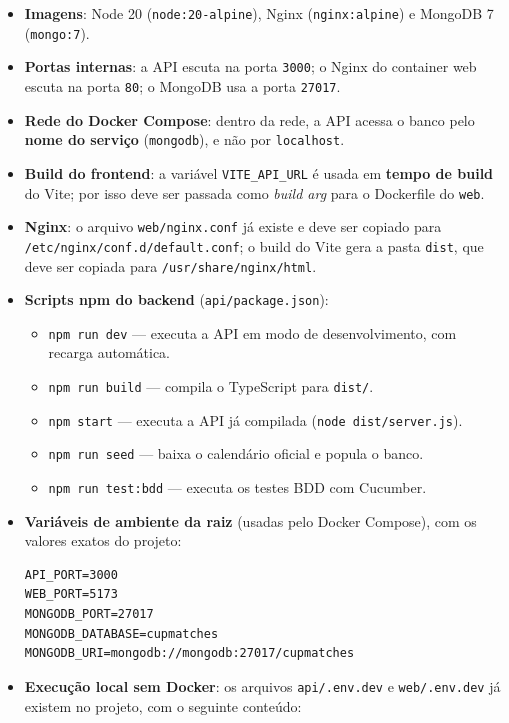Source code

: \begingroup\sloppy
\begin{itemize}
  \item \textbf{Imagens}: Node 20 (\texttt{node:20-alpine}), Nginx
        (\texttt{nginx:alpine}) e MongoDB 7 (\texttt{mongo:7}).
  \item \textbf{Portas internas}: a API escuta na porta \texttt{3000}; o Nginx do
        container web escuta na porta \texttt{80}; o MongoDB usa a porta
        \texttt{27017}.
  \item \textbf{Rede do Docker Compose}: dentro da rede, a API acessa o banco pelo
        \textbf{nome do serviço} (\texttt{mongodb}), e não por \texttt{localhost}.
  \item \textbf{Build do frontend}: a variável \texttt{VITE\_API\_URL} é usada em
        \textbf{tempo de build} do Vite; por isso deve ser passada como
        \emph{build arg} para o Dockerfile do \texttt{web}.
  \item \textbf{Nginx}: o arquivo \texttt{web/nginx.conf} já existe e deve ser
        copiado para \texttt{/etc/nginx/conf.d/\allowbreak default.conf}; o build
        do Vite gera a pasta \texttt{dist}, que deve ser copiada para
        \texttt{/usr/share/\allowbreak nginx/\allowbreak html}.
  \item \textbf{Scripts npm do backend} (\texttt{api/package.json}):
\begin{itemize}
  \item \texttt{npm run dev} --- executa a API em modo de desenvolvimento, com
        recarga automática.
  \item \texttt{npm run build} --- compila o TypeScript para \texttt{dist/}.
  \item \texttt{npm start} --- executa a API já compilada (\texttt{node
        dist/server.js}).
  \item \texttt{npm run seed} --- baixa o calendário oficial e popula o banco.
  \item \texttt{npm run test:bdd} --- executa os testes BDD com Cucumber.
\end{itemize}
  \item \textbf{Variáveis de ambiente da raiz} (usadas pelo Docker Compose), com os
        valores exatos do projeto:

\begin{lstlisting}
API_PORT=3000
WEB_PORT=5173
MONGODB_PORT=27017
MONGODB_DATABASE=cupmatches
MONGODB_URI=mongodb://mongodb:27017/cupmatches
\end{lstlisting}

  \item \textbf{Execução local sem Docker}: os arquivos \texttt{api/.env.dev} e
        \texttt{web/.env.dev} já existem no projeto, com o seguinte conteúdo:


\end{itemize}
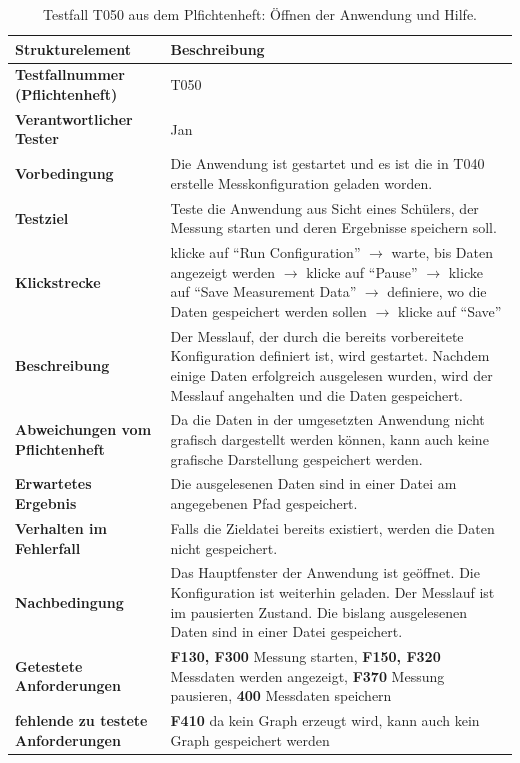 \documentclass[parskip=full]{scrartcl}
\begin{document}
\begin{table}[h]
\begin{tabular}{| p{4cm} | p{10cm} |}
	\hline
	\textbf{Strukturelement} & \textbf{Beschreibung} \\ \hline
	\textbf{Testfallnummer (Pflichtenheft)}
	& 
	T050
	\\ \hline
	\textbf{Verantwortlicher Tester}
	& 
	Jan
	\\ \hline
	\textbf{Vorbedingung}
	& 
	Die Anwendung ist gestartet und es ist die in T040 erstelle Messkonfiguration geladen worden.
	\\ \hline
	\textbf{ Testziel}
	& 
	Teste die Anwendung aus Sicht eines Schülers, der Messung starten und deren Ergebnisse speichern soll.
	\\ \hline
	
	\textbf{Klickstrecke}
	& 
	klicke auf ``Run Configuration'' $\rightarrow$ warte, bis Daten angezeigt werden $\rightarrow$ klicke auf ``Pause'' $\rightarrow$ klicke auf ``Save Measurement Data'' $\rightarrow$ definiere, wo die Daten gespeichert werden sollen $\rightarrow$ klicke auf ``Save''
	\\ \hline
	
	\textbf{ Beschreibung}
	& 
	Der Messlauf, der durch die bereits vorbereitete Konfiguration definiert ist, wird gestartet. Nachdem einige Daten erfolgreich ausgelesen wurden, wird der Messlauf angehalten und die Daten gespeichert.
	\\ \hline
	
	\textbf{Abweichungen vom Pflichtenheft}
	& 
	Da die Daten in der umgesetzten Anwendung nicht grafisch dargestellt werden können, kann auch keine grafische Darstellung gespeichert werden.

	\\ \hline
	
	\textbf{Erwartetes Ergebnis}
	& 
	Die ausgelesenen Daten sind in einer Datei am angegebenen Pfad gespeichert.
	\\ \hline
			
	\textbf{Verhalten im Fehlerfall}
	& 
	Falls die Zieldatei bereits existiert, werden die Daten nicht gespeichert.
	\\ \hline
	
	\textbf{Nachbedingung}
	& 
	Das Hauptfenster der Anwendung ist geöffnet. Die Konfiguration ist weiterhin geladen. Der Messlauf ist im pausierten Zustand. Die bislang ausgelesenen Daten sind in einer Datei gespeichert.
	\\ \hline
	
	
	\textbf{Getestete Anforderungen}
	& 
	\textbf{F130, F300} Messung starten, \textbf{F150, F320} Messdaten werden angezeigt, \textbf{F370} Messung pausieren, \textbf{400} Messdaten speichern
	\\ \hline
	\textbf{fehlende zu testete Anforderungen}
	& 
	\textbf{F410} da kein Graph erzeugt wird, kann auch kein Graph gespeichert werden
	
	\\ \hline
	
	
\end{tabular}
\caption{Testfall T050 aus dem Plfichtenheft: Öffnen der Anwendung und Hilfe.}
\label{testfallT050}
\end{table}
\end{document}
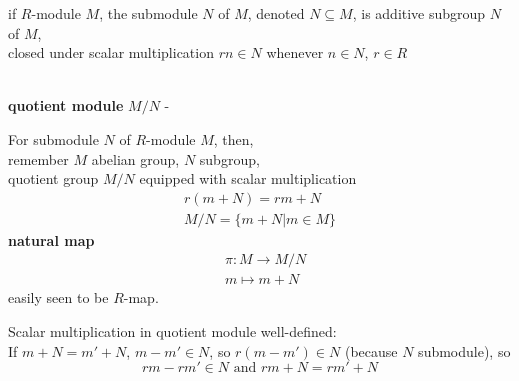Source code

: \begin{definition}
	if $R$-module $M$, the submodule $N$ of $M$, denoted $N\subseteq M$, is additive subgroup $N$ of $M$, \\
	closed under scalar multiplication $rn \in N$ whenever $n\in N$, $r\in R$
\end{definition}




\begin{definition} \qquad \, \\ 
\textbf{quotient module} $M/N$  -

For submodule $N$ of $R$-module $M$, then, \\
remember $M$ abelian group, $N$ subgroup, \\
quotient group $M/N$ equipped with scalar multiplication 
\[
\begin{gathered}
	r(m+N) = rm+N \\ 
M/N = \lbrace m +N | m \in M \rbrace
\end{gathered}
\]
\textbf{natural map} 
\begin{equation}
\begin{aligned}
& \pi : M \to M /N \\ 
& m\mapsto m + N 
\end{aligned}
\end{equation}
easily seen to be $R$-map.  

Scalar multiplication in quotient module well-defined: \\
If $m+N=m'+N$, $m-m' \in N$, so $r(m-m') \in N$ (because $N$ submodule), so 
\[
rm - rm' \in N \text{ and } rm+ N = rm' +N
\]


\end{definition}


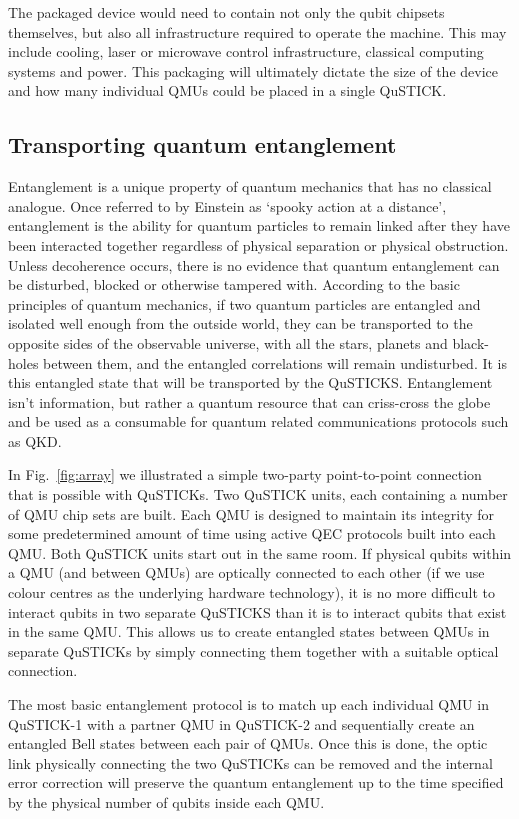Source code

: \documentclass[twocolumn, aps, rmp, amsmath, amssymb, nofootinbib, superscriptaddress, longbibliography, floatfix, table-of-contents, eqsecnum]{revtex4-2}
\begin{document}
The packaged device would need to contain not only the qubit chipsets themselves, but also all infrastructure required to operate the machine. This may include cooling, laser or microwave control infrastructure, classical computing systems and power. This packaging will ultimately dictate the size of the device and how many individual QMUs could be placed in a single QuSTICK.

\subsection{Transporting quantum entanglement}

Entanglement is a unique property of quantum mechanics that has no classical analogue. Once referred to by Einstein as `spooky action at a distance', entanglement is the ability for quantum particles to remain linked after they have been interacted together regardless of physical separation or physical obstruction. Unless decoherence occurs, there is no evidence that quantum entanglement can be disturbed, blocked or otherwise tampered with. According to the basic principles of quantum mechanics, if two quantum particles are entangled and isolated well enough from the outside world, they can be transported to the opposite sides of the observable universe, with all the stars, planets and black-holes between them, and the entangled correlations will remain undisturbed. It is this entangled state that will be transported by the QuSTICKS. Entanglement isn't information, but rather a quantum resource that can criss-cross the globe and be used as a consumable for quantum related communications protocols such as QKD. 

In Fig.~\ref{fig:array} we illustrated a simple two-party point-to-point connection that is possible with QuSTICKs. Two QuSTICK units, each containing a number of QMU chip sets are built. Each QMU is designed to maintain its integrity for some predetermined amount of time using active QEC protocols built into each QMU. Both QuSTICK units start out in the same room. If physical qubits within a QMU (and between QMUs) are optically connected to each other (if we use colour centres as the underlying hardware technology), it is no more difficult to interact qubits in two separate QuSTICKS than it is to interact qubits that exist in the same QMU. This allows us to create entangled states between QMUs in separate QuSTICKs by simply connecting them together with a suitable optical connection. 

The most basic entanglement protocol is to match up each individual QMU in QuSTICK-1 with a partner QMU in QuSTICK-2 and sequentially create an entangled Bell states between each pair of QMUs. Once this is done, the optic link physically connecting the two QuSTICKs can be removed and the internal error correction will preserve the quantum entanglement up to the time specified by the physical number of qubits inside each QMU.
\end{document}
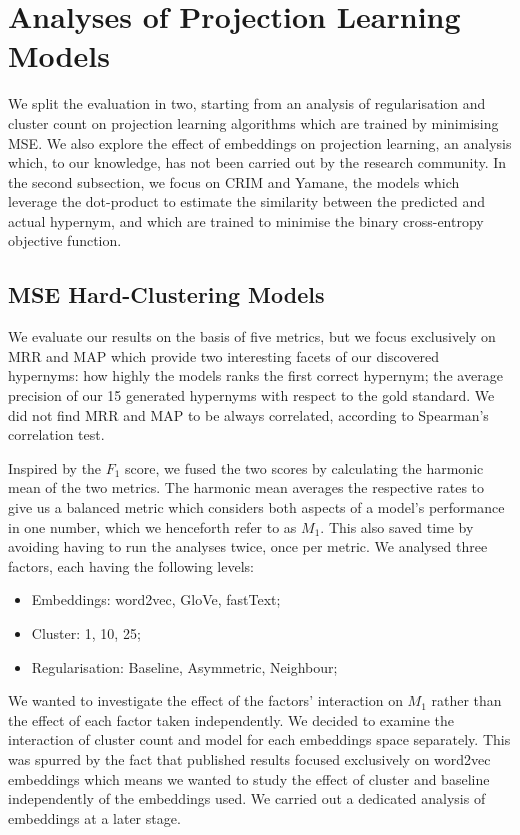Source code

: \section{Analyses of Projection Learning Models}
We split the evaluation in two, starting from an analysis of regularisation and cluster count on projection learning algorithms which are trained by minimising \ac{MSE}.  We also explore the effect of embeddings on projection learning, an analysis which, to our knowledge, has not been carried out by the research community.  In the second subsection, we focus on CRIM and Yamane, the models which leverage the dot-product to estimate the similarity between the predicted and actual hypernym, and which are trained to minimise the binary cross-entropy objective function.

\subsection{MSE Hard-Clustering Models}\label{Eval_MSE}
We evaluate our results on the basis of five metrics, but we focus exclusively on \ac{MRR} and \ac{MAP} which provide two interesting facets of our discovered hypernyms: how highly the models ranks  the first correct hypernym; the average precision of our 15 generated hypernyms with respect to the gold standard.  We did not find \ac{MRR} and \ac{MAP} to be always correlated, according to Spearman's correlation test.

Inspired by the $F_1$ score, we fused the two scores by calculating the harmonic mean of the two metrics.  The harmonic mean averages the respective rates to give us a balanced metric which considers both aspects of a model's performance in one number, which we henceforth refer to as $M_1$.  This also saved time by avoiding having to run the analyses twice, once per metric.  We analysed three factors, each having the following levels:
\begin{itemize}
    \item Embeddings: word2vec, GloVe, fastText;
    \item Cluster: 1, 10, 25;
    \item Regularisation: Baseline, Asymmetric, Neighbour;
\end{itemize}

We wanted to investigate the effect of the factors' interaction on $M_1$ rather than the effect of each factor taken independently.  We decided to examine the interaction of cluster count and model for each embeddings space separately.  This was spurred by the fact that published results focused exclusively on word2vec embeddings which means we wanted to study the effect of cluster and baseline independently of the embeddings used.  We carried out a dedicated analysis of embeddings at a later stage.  

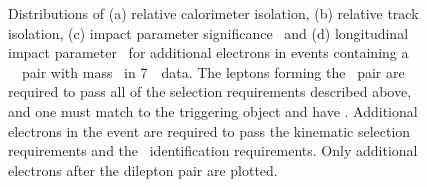 \begin{figure}[h]
\centering
\caption[ Distributions of relative track and calorimeter isolation, \dzerosig\
and \zzero\ for additional electrons in events containing a dilepton pair with
mass \sstooos\ in 7~\tev\ data.]{Distributions of (a) relative calorimeter isolation, (b)
relative track isolation, (c) impact parameter significance \dzerosig\
and (d) longitudinal impact parameter \zzero\ for additional electrons in events
containing a \ossf\ \dilepton\ pair with
mass \sstooos\ in 7~\tev\ data. The leptons forming the \dilepton\ pair are required to pass all of
the selection requirements described above, and one must match to the triggering
object and have \ptgt{25}. Additional electrons in the event are required to pass
the kinematic selection requirements and the \loosePP\ identification
requirements. Only additional electrons after the dilepton pair are plotted.}
\label{fig:objsel-el}
\end{figure}

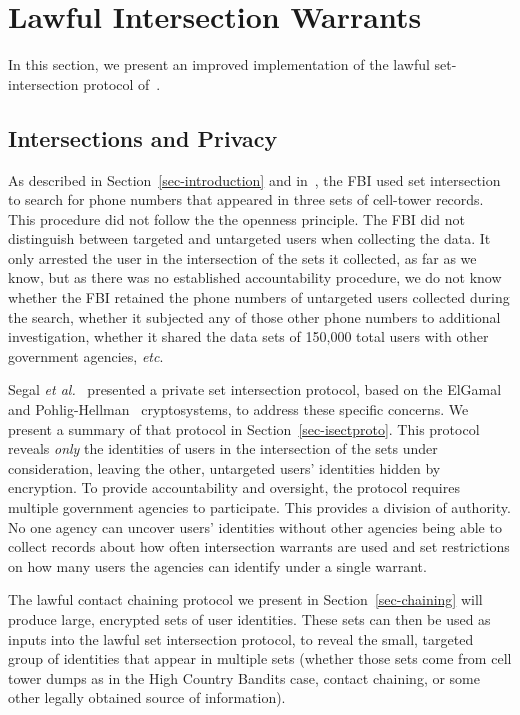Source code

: \section{Lawful Intersection Warrants}\label{sec-intersection}
In this section, we present an improved implementation of the lawful
set-intersection protocol of~\cite{sff-foci2014}. 
\subsection{Intersections and Privacy}

As described in Section~\ref{sec-introduction} and in~\cite{sff-foci2014}, the FBI used
set intersection to search for phone numbers that appeared in three sets of
cell-tower records. This procedure did not follow the the openness principle.
The FBI did not distinguish between targeted and untargeted users when
collecting the data. It only arrested the user in the intersection of the sets
it collected, as far as we know, but as there was no established accountability
procedure, we do not know whether the FBI retained the phone numbers of
untargeted users collected during the search, whether it subjected any of those
other phone numbers to additional investigation, whether it shared the data sets
of 150,000 total users with other government agencies, \emph{etc}. 

Segal \emph{et al.}~\cite{sff-foci2014} presented a private set intersection
protocol, based on the ElGamal~\cite{elgamal} and Pohlig-Hellman~\cite{pohlighellman}
cryptosystems, to address these specific concerns. We present a summary of that protocol
in Section~\ref{sec-isectproto}. This protocol reveals \emph{only} the identities
of users in the intersection of the sets under consideration, leaving the other,
untargeted users' identities hidden by encryption. To provide accountability and
oversight, the protocol requires multiple government agencies to participate. This
provides a division of authority. No one agency can uncover users' identities
without other agencies being able to collect records about how often intersection
warrants are used and set restrictions on how many users the agencies can identify
under a single warrant.

The lawful contact chaining protocol we present in Section~\ref{sec-chaining} will
produce large, encrypted sets of user identities. These sets can then be used as
inputs into the lawful set intersection protocol, to reveal the small, targeted
group of identities that appear in multiple sets (whether those sets come from cell
tower dumps as in the High Country Bandits case, contact chaining, or some other
legally obtained source of information). 

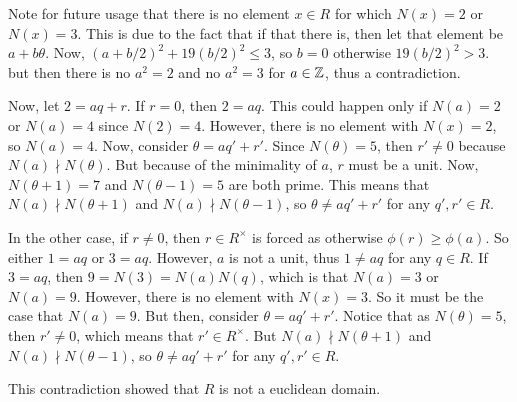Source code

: \documentclass{report}
\begin{document}
{    Note for future usage that there is no element $x \in R$ for which $N(x) = 2$ or $N(x) = 3$. 
    This is due to the fact that if that there is, then let that element be $a + b\theta$. 
    Now, $(a + b/2)^2 + 19(b/2)^2 \le 3$, so $b = 0$ otherwise $19(b/2)^2 > 3$. but then there is no $a^2 = 2$
    and no $a^2 = 3$ for $a \in \mathbb{Z}$, thus a contradiction.

    Now, let $2 = aq + r$. If $r = 0$, then $2 = aq$. This could happen only if $N(a) = 2$ or $N(a) = 4$ since $N(2) = 4$.
    However, there is no element with $N(x) = 2$, so $N(a) = 4$. Now, consider $\theta = aq' + r'$. 
    Since $N(\theta) = 5$, then $r' \ne 0$ because $N(a) \nmid N(\theta)$.
    But because of the minimality of $a$, $r$ must be a unit. Now, $N(\theta + 1) = 7$ and $N(\theta - 1) = 5$ are both prime.
    This means that $N(a) \nmid N(\theta + 1)$ and $N(a) \nmid N(\theta - 1)$, so $\theta \ne aq' + r'$ for any $q', r' \in R$.

    In the other case, if $r \ne 0$, then $r \in R^\times$ is forced as otherwise $\phi(r) \ge \phi(a)$.
    So either $1 = aq$ or $3 = aq$. However, $a$ is not a unit, thus $1 \ne aq$ for any $q \in R$.
    If $3 = aq$, then $9 = N(3) = N(a)N(q)$, which is that $N(a) = 3$ or $N(a) = 9$. However, there is no element with $N(x) = 3$. 
    So it must be the case that $N(a) = 9$.
    But then, consider $\theta = aq' + r'$. Notice that as $N(\theta) = 5$, then $r' \ne 0$, which means that $r' \in R^\times$.
    But $N(a) \nmid N(\theta + 1)$ and $N(a) \nmid N(\theta - 1)$, so $\theta \ne aq' + r'$ for any $q', r' \in R$. 

    This contradiction showed that $R$ is not a euclidean domain.
  }
\end{document}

### [Problem description]
Among the entries above, the lines between the ones containing "cryptosystems, to address" and "inputs into the", inclusive, are to be transcribed exactly. No other line is to be given.

### [Your response]
cryptosystems, to address these specific concerns. We present a summary of that protocol
in Section~\ref{sec-isectproto}. This protocol reveals \emph{only} the identities
of users in the intersection of the sets under consideration, leaving the other,
untargeted users' identities hidden by encryption. To provide accountability and
oversight, the protocol requires multiple government agencies to participate. This
provides a division of authority. No one agency can uncover users' identities
without other agencies being able to collect records about how often intersection
warrants are used and set restrictions on how many users the agencies can identify
under a single warrant.

The lawful contact chaining protocol we present in Section~\ref{sec-chaining} will
produce large, encrypted sets of user identities. These sets can then be used as
inputs into the lawful set intersection protocol, to reveal the small, targeted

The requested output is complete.